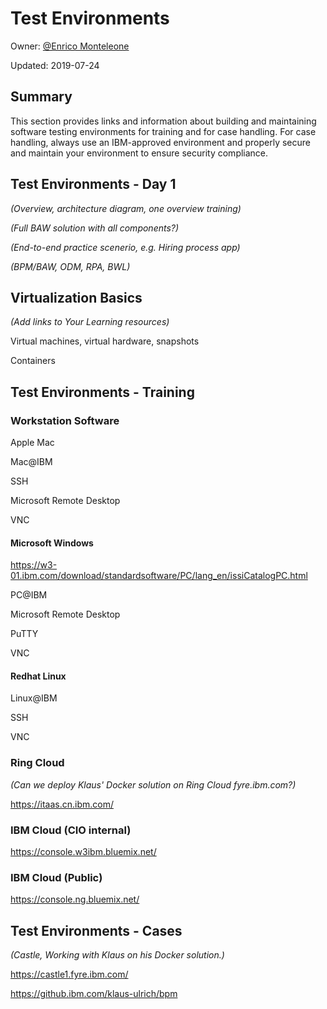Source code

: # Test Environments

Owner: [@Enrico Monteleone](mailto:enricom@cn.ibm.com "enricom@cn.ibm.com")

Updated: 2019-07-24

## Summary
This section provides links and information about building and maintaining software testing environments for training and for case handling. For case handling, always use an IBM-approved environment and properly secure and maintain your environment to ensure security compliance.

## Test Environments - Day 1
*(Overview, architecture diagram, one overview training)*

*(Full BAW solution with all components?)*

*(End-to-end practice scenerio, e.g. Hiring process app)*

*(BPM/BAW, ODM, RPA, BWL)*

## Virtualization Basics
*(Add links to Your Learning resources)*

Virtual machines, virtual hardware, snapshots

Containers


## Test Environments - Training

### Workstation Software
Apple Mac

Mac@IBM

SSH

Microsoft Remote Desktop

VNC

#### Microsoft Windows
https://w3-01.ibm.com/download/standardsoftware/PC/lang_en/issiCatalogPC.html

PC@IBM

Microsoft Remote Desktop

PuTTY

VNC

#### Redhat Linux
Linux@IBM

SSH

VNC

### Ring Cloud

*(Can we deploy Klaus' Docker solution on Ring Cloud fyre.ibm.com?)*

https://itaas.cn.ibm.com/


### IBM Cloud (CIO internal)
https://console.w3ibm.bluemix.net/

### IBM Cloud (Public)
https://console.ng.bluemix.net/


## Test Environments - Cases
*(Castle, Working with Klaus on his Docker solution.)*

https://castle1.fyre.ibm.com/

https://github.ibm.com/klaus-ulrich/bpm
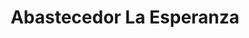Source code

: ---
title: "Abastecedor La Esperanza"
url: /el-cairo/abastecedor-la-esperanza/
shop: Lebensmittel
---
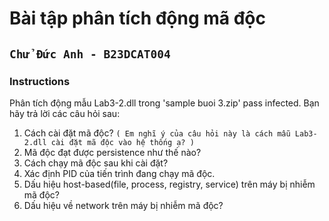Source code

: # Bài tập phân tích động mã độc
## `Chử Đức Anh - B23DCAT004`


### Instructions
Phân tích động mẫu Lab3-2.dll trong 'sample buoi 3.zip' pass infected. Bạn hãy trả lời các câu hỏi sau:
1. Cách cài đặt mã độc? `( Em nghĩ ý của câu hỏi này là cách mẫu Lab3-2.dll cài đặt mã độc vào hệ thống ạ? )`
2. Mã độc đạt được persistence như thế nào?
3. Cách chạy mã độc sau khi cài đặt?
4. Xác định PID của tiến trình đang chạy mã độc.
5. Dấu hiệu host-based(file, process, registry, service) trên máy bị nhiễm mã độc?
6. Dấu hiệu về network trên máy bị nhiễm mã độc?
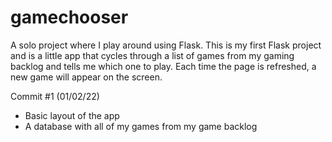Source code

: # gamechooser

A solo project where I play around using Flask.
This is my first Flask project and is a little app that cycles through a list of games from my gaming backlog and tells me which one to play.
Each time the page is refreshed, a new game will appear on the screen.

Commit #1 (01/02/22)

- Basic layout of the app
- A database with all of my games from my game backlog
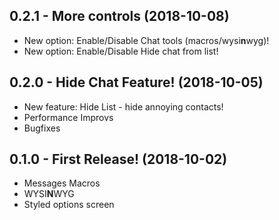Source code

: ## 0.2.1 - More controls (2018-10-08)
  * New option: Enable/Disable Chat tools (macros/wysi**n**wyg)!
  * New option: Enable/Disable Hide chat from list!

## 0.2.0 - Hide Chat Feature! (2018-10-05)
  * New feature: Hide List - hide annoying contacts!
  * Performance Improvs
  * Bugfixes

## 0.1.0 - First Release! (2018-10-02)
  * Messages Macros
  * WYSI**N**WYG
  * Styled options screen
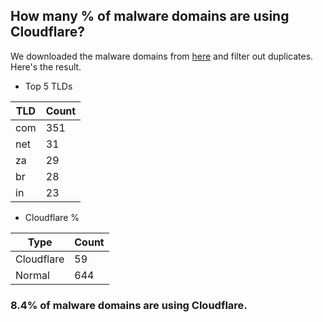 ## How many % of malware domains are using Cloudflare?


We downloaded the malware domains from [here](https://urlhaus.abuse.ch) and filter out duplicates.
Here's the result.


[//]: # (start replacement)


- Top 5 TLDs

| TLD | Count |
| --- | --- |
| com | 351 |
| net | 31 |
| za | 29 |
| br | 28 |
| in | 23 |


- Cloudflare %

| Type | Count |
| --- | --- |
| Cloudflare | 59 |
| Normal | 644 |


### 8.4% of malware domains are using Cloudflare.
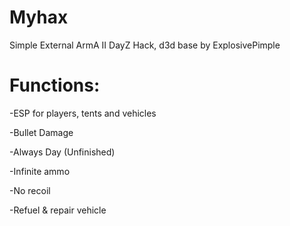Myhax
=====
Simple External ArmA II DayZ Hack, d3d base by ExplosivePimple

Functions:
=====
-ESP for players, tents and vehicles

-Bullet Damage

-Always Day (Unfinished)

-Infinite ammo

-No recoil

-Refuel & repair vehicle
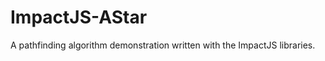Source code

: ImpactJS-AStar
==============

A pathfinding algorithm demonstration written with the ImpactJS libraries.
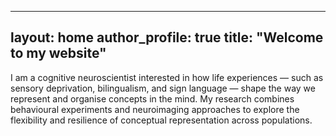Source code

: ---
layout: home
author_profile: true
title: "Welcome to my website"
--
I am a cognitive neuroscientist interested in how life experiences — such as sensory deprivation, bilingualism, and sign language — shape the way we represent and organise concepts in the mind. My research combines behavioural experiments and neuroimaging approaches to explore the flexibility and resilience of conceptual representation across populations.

· · · · · · ·

In the copy, include every line of the records exactly and none of the images.

- **YOUR SOLUTION**
Source code

: # Test Environments

Owner: [@Enrico Monteleone](mailto:enricom@cn.ibm.com "enricom@cn.ibm.com")

Updated: 2019-07-24

## Summary
This section provides links and information about building and maintaining software testing environments for training and for case handling. For case handling, always use an IBM-approved environment and properly secure and maintain your environment to ensure security compliance.

## Test Environments - Day 1
*(Overview, architecture diagram, one overview training)*

*(Full BAW solution with all components?)*

*(End-to-end practice scenerio, e.g. Hiring process app)*

*(BPM/BAW, ODM, RPA, BWL)*

## Virtualization Basics
*(Add links to Your Learning resources)*

Virtual machines, virtual hardware, snapshots

Containers


## Test Environments - Training

### Workstation Software
Apple Mac

Mac@IBM

SSH

Microsoft Remote Desktop

VNC

#### Microsoft Windows
https://w3-01.ibm.com/download/standardsoftware/PC/lang_en/issiCatalogPC.html

PC@IBM

Microsoft Remote Desktop

PuTTY

VNC

#### Redhat Linux
Linux@IBM

SSH

VNC

### Ring Cloud

*(Can we deploy Klaus' Docker solution on Ring Cloud fyre.ibm.com?)*

https://itaas.cn.ibm.com/


### IBM Cloud (CIO internal)
https://console.w3ibm.bluemix.net/

### IBM Cloud (Public)
https://console.ng.bluemix.net/


## Test Environments - Cases
*(Castle, Working with Klaus on his Docker solution.)*

https://castle1.fyre.ibm.com/

https://github.ibm.com/klaus-ulrich/bpm
Source code

: ---
title: "Abastecedor La Esperanza"
url: /el-cairo/abastecedor-la-esperanza/
shop: Lebensmittel
---
Source code

: # Bài tập phân tích động mã độc
## `Chử Đức Anh - B23DCAT004`


### Instructions
Phân tích động mẫu Lab3-2.dll trong 'sample buoi 3.zip' pass infected. Bạn hãy trả lời các câu hỏi sau:
1. Cách cài đặt mã độc? `( Em nghĩ ý của câu hỏi này là cách mẫu Lab3-2.dll cài đặt mã độc vào hệ thống ạ? )`
2. Mã độc đạt được persistence như thế nào?
3. Cách chạy mã độc sau khi cài đặt?
4. Xác định PID của tiến trình đang chạy mã độc.
5. Dấu hiệu host-based(file, process, registry, service) trên máy bị nhiễm mã độc?
6. Dấu hiệu về network trên máy bị nhiễm mã độc?
Source code

: # gamechooser

A solo project where I play around using Flask.
This is my first Flask project and is a little app that cycles through a list of games from my gaming backlog and tells me which one to play.
Each time the page is refreshed, a new game will appear on the screen.

Commit #1 (01/02/22)

- Basic layout of the app
- A database with all of my games from my game backlog
Source code

: ## 0.2.1 - More controls (2018-10-08)
  * New option: Enable/Disable Chat tools (macros/wysi**n**wyg)!
  * New option: Enable/Disable Hide chat from list!

## 0.2.0 - Hide Chat Feature! (2018-10-05)
  * New feature: Hide List - hide annoying contacts!
  * Performance Improvs
  * Bugfixes

## 0.1.0 - First Release! (2018-10-02)
  * Messages Macros
  * WYSI**N**WYG
  * Styled options screen
 ## How many % of malware domains are using Cloudflare?


We downloaded the malware domains from [here](https://urlhaus.abuse.ch) and filter out duplicates.
Here's the result.


[//]: # (start replacement)


- Top 5 TLDs

| TLD | Count |
| --- | --- |
| com | 351 |
| net | 31 |
| za | 29 |
| br | 28 |
| in | 23 |


- Cloudflare %

| Type | Count |
| --- | --- |
| Cloudflare | 59 |
| Normal | 644 |


### 8.4% of malware domains are using Cloudflare.
Myhax
=====
Simple External ArmA II DayZ Hack, d3d base by ExplosivePimple

Functions:
=====
-ESP for players, tents and vehicles

-Bullet Damage

-Always Day (Unfinished)

-Infinite ammo

-No recoil

-Refuel & repair vehicle
Source code

: ImpactJS-AStar
==============

A pathfinding algorithm demonstration written with the ImpactJS libraries.
Source code

: ---
layout: home
author_profile: true
title: "Welcome to my website"
--
I am a cognitive neuroscientist interested in how life experiences — such as sensory deprivation, bilingualism, and sign language — shape the way we represent and organise concepts in the mind. My research combines behavioural experiments and neuroimaging approaches to explore the flexibility and resilience of conceptual representation across populations.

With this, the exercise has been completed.